:: Brief ::
Copy all lines in the data that contain the string "Prerequisites".

=-=-=-=-=

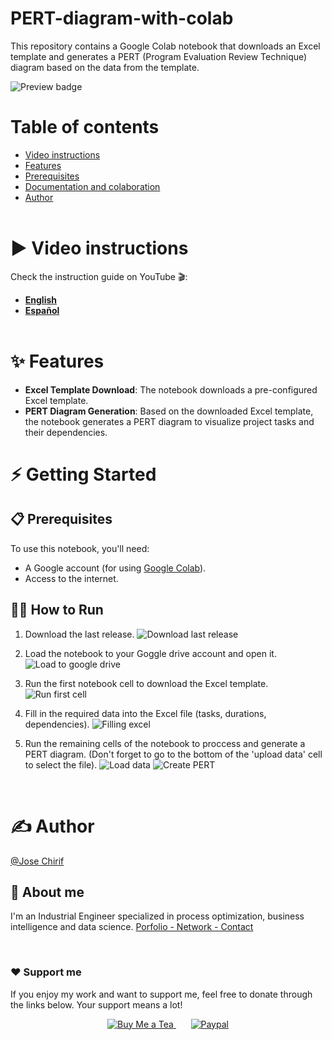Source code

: # PERT-diagram-with-colab

This repository contains a Google Colab notebook that downloads an Excel template and generates a PERT (Program Evaluation Review Technique) diagram based on the data from the template.

![Preview badge](https://github.com/user-attachments/assets/02d79929-88a0-4e43-b6c0-34b9c18d9203)


# Table of contents
- [Video instructions](#%EF%B8%8F-video-instructions)
- [Features](#-features)
- [Prerequisites](#-prerequisites)
- [Documentation and colaboration](#-how-to-run)
- [Author](#%EF%B8%8F-author)
<br><br>


# ▶️ Video instructions

Check the instruction guide on YouTube 🎬:
- **[English](https://youtu.be/2ektqyB7WLE?si=9hD5-VPV9LbkD8rd)**
- **[Español](https://youtu.be/ha9_bdEis3k?si=o_c_2QsBK4balf4R)**
<br><br>



# ✨ Features

- **Excel Template Download**: The notebook downloads a pre-configured Excel template.
- **PERT Diagram Generation**: Based on the downloaded Excel template, the notebook generates a PERT diagram to visualize project tasks and their dependencies.

# ⚡ Getting Started

## 📋 Prerequisites

To use this notebook, you'll need:
- A Google account (for using [Google Colab](https://youtu.be/mCT6Ez-v1Cc)).
- Access to the internet.

## 👩‍💻 How to Run

1. Download the last release.
![Download last release](https://github.com/user-attachments/assets/09a5991a-3664-4cf6-946e-c0dc67faf854)

2. Load the notebook to your Goggle drive account and open it.
![Load to google drive](https://github.com/user-attachments/assets/76a8aef9-70f0-48a4-925f-f6a763df679f)

3. Run the first notebook cell to download the Excel template.
![Run first cell](https://github.com/user-attachments/assets/1e6c43e0-186f-4cd4-b38f-6b23259add80)

4. Fill in the required data into the Excel file (tasks, durations, dependencies).
![Filling excel](https://github.com/user-attachments/assets/2fd55005-eeee-4822-8a16-9a6b41d530cd)

5. Run the remaining cells of the notebook to proccess and generate a PERT diagram.
(Don't forget to go to the bottom of the 'upload data' cell to select the file).
![Load data](https://github.com/user-attachments/assets/9b40e3cc-99e5-4a26-ab4b-4b09bc086ade)
![Create PERT](https://github.com/user-attachments/assets/426d945f-4976-4393-bfb3-a590edd6739d)


<br>

# ✍️ Author
[@Jose Chirif](https://github.com/JoseChirif)

## 🚀 About me
I'm an Industrial Engineer specialized in process optimization, business intelligence and data science.
[Porfolio - Network - Contact](https://linktr.ee/jchirif)

<br>

### ❤️ Support me
If you enjoy my work and want to support me, feel free to donate through the links below. Your support means a lot!

<p align="center">
    <a href="https://buymeacoffee.com/Jchirif" target="_blank">
        <img alt="Buy Me a Tea" src="https://img.shields.io/badge/Buy%20Me%20a%20Tea-☕-586DE0?style=for-the-badge&labelColor=586DE0">
    </a>
    &nbsp;    &nbsp;  &nbsp;  
    <a href="https://paypal.me/JChirif" target="_blank">
        <img alt="Paypal" src="https://img.shields.io/badge/Donate%20via%20PayPal-❤️-FF9900?style=for-the-badge&logo=paypal&labelColor=FF9900">
    </a>
</p>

=-=-=-=-=

:: Solution for this exercise ::
- [Prerequisites](#-prerequisites)
## 📋 Prerequisites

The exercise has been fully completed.